Didier Budimbu, son collègue des Hydrocarbures, n’est pas en reste. La récupération des actifs miniers et des blocs pétroliers, évalués à 2 milliards de dollars, dans un accord avec l’homme d’affaires israélien Dan Gertler, est un signal positif.
Antoinette N’Samba Kalambayi et Julien Paluku, ministres respectifs des Mines et de l’Industrie,  respectueux de la règle édictée par le chef de ne plus permettre l’exportation des ressources naturelles sans un minimum de transformation, viennent d’offrir à la RDC ses premières usines de raffinage d’or et, surtout, de cobalt, dont ce pays possède les plus importantes réserves mondiales.

Tony Mwaba, le ministre de l’Enseignement primaire, secondaire et technique, met en place, lentement mais sûrement, l’effectivité de la gratuité de l’enseignement. Est-ce un hasard si, pour la première fois depuis des lustres, la rentrée scolaire 2022-2023 s’est faite sans grève ni autre mouvement de contestation ?

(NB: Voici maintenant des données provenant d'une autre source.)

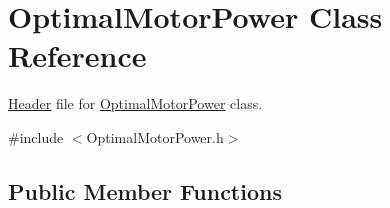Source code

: \hypertarget{class_optimal_motor_power}{}\section{Optimal\+Motor\+Power Class Reference}
\label{class_optimal_motor_power}


\hyperlink{class_header}{Header} file for \hyperlink{class_optimal_motor_power}{Optimal\+Motor\+Power} class.  




{\ttfamily \#include $<$Optimal\+Motor\+Power.\+h$>$}

\subsection*{Public Member Functions}
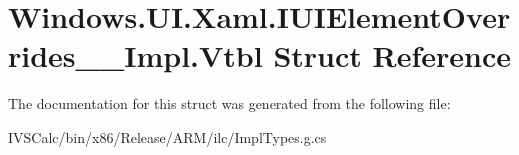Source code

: \hypertarget{struct_windows_1_1_u_i_1_1_xaml_1_1_i_u_i_element_overrides_____impl_1_1_vtbl}{}\section{Windows.\+U\+I.\+Xaml.\+I\+U\+I\+Element\+Overrides\+\_\+\+\_\+\+Impl.\+Vtbl Struct Reference}
\label{struct_windows_1_1_u_i_1_1_xaml_1_1_i_u_i_element_overrides_____impl_1_1_vtbl}


The documentation for this struct was generated from the following file\+:\begin{DoxyCompactItemize}
\item 
I\+V\+S\+Calc/bin/x86/\+Release/\+A\+R\+M/ilc/Impl\+Types.\+g.\+cs\end{DoxyCompactItemize}
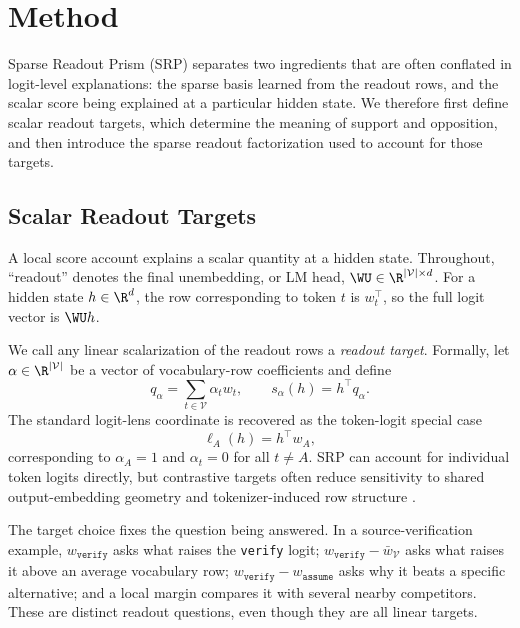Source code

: \section{Method}
\label{sec:method}

Sparse Readout Prism (SRP) separates two ingredients that are often conflated
in logit-level explanations: the sparse basis learned from the readout rows, and
the scalar score being explained at a particular hidden state. We therefore
first define scalar readout targets, which determine the meaning of support and
opposition, and then introduce the sparse readout factorization used to account
for those targets.

\subsection{Scalar Readout Targets}
\label{sec:problem-setup}

A local score account explains a scalar quantity at a hidden state. Throughout,
``readout'' denotes the final unembedding, or LM head,
\(\WU\in\R^{|\mathcal{V}|\times d}\). For a hidden state \(h\in\R^d\), the row
corresponding to token \(t\) is \(w_t^\top\), so the full logit vector is
\(\WU h\).

We call any linear scalarization of the readout rows a \emph{readout target}.
Formally, let \(\alpha\in\R^{|\mathcal{V}|}\) be a vector of vocabulary-row
coefficients and define
\[
    q_\alpha
    =
    \sum_{t\in\mathcal{V}}\alpha_t w_t,
    \qquad
    s_\alpha(h)
    =
    h^\top q_\alpha .
\]
The standard logit-lens coordinate is recovered as the token-logit special case
\[
    \ell_A(h)=h^\top w_A,
\]
corresponding to \(\alpha_A=1\) and \(\alpha_t=0\) for all \(t\neq A\). SRP can
account for individual token logits directly, but contrastive targets often
reduce sensitivity to shared output-embedding geometry and tokenizer-induced row
structure
\citep{press2017outputembedding,inan2017tying,yang2018softmaxbottleneck,bostrom2020bpe}.

The target choice fixes the question being answered. In a source-verification
example, \(w_{\texttt{verify}}\) asks what raises the \texttt{verify} logit;
\(w_{\texttt{verify}}-\bar{w}_{\mathcal{V}}\) asks what raises it above an
average vocabulary row; \(w_{\texttt{verify}}-w_{\texttt{assume}}\) asks why it
beats a specific alternative; and a local margin compares it with several nearby
competitors. These are distinct readout questions, even though they are all
linear targets.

Performances financières uniques

Honorable Jean Pierre Lihau Le Parcours d’Augure ! Ministre de la Fonction publique

Pour sa part, Jean-Pierre Lihau, vice-Premier ministre de la Fonction publique, digne fils de Marcel Lihau Ebua, brillant constitutionaliste, professeur à Harvard et co-fondateur, avec Etienne Tshisekedi, du parti Udps, a entrepris des réformes qui permettront de faire de la Fonction publique un véritable instrument de développement.

Mention spéciale à Nicolas Kazadi, plébiscité par le journal panafricain Financial Afrik meilleur ministre des Finances, à son collègue du Budget, Aimé Boji, ainsi qu’à leurs collaborateurs des régies financières, Barnabé Mukadi Muamba (DGI), Parfait Ntabala (DGRA), et Blandine Kawanda (DGDA), qui ont permis au gouvernement de présenter des prévisions budgétaires de près de 16 milliards de dollars américains, alors que, jusque-là, les budgets oscillaient autour de 4 milliards.

Hommage également à Jules Alingeti, chef de l’Inspection générale des Finances, car jamais, de mémoire de Congolais, un mandataire de l’État n’avait fait preuve, comme lui, d’autant de détermination, d’imagination, d’intégrité et de moralité.
L’IGF existe depuis 1987, mais personne ne l’avait vue à l’œuvre. En moins de quatre ans, Jules Alingeti en a fait un partenaire incontournable de tous les gestionnaires des finances de l’État.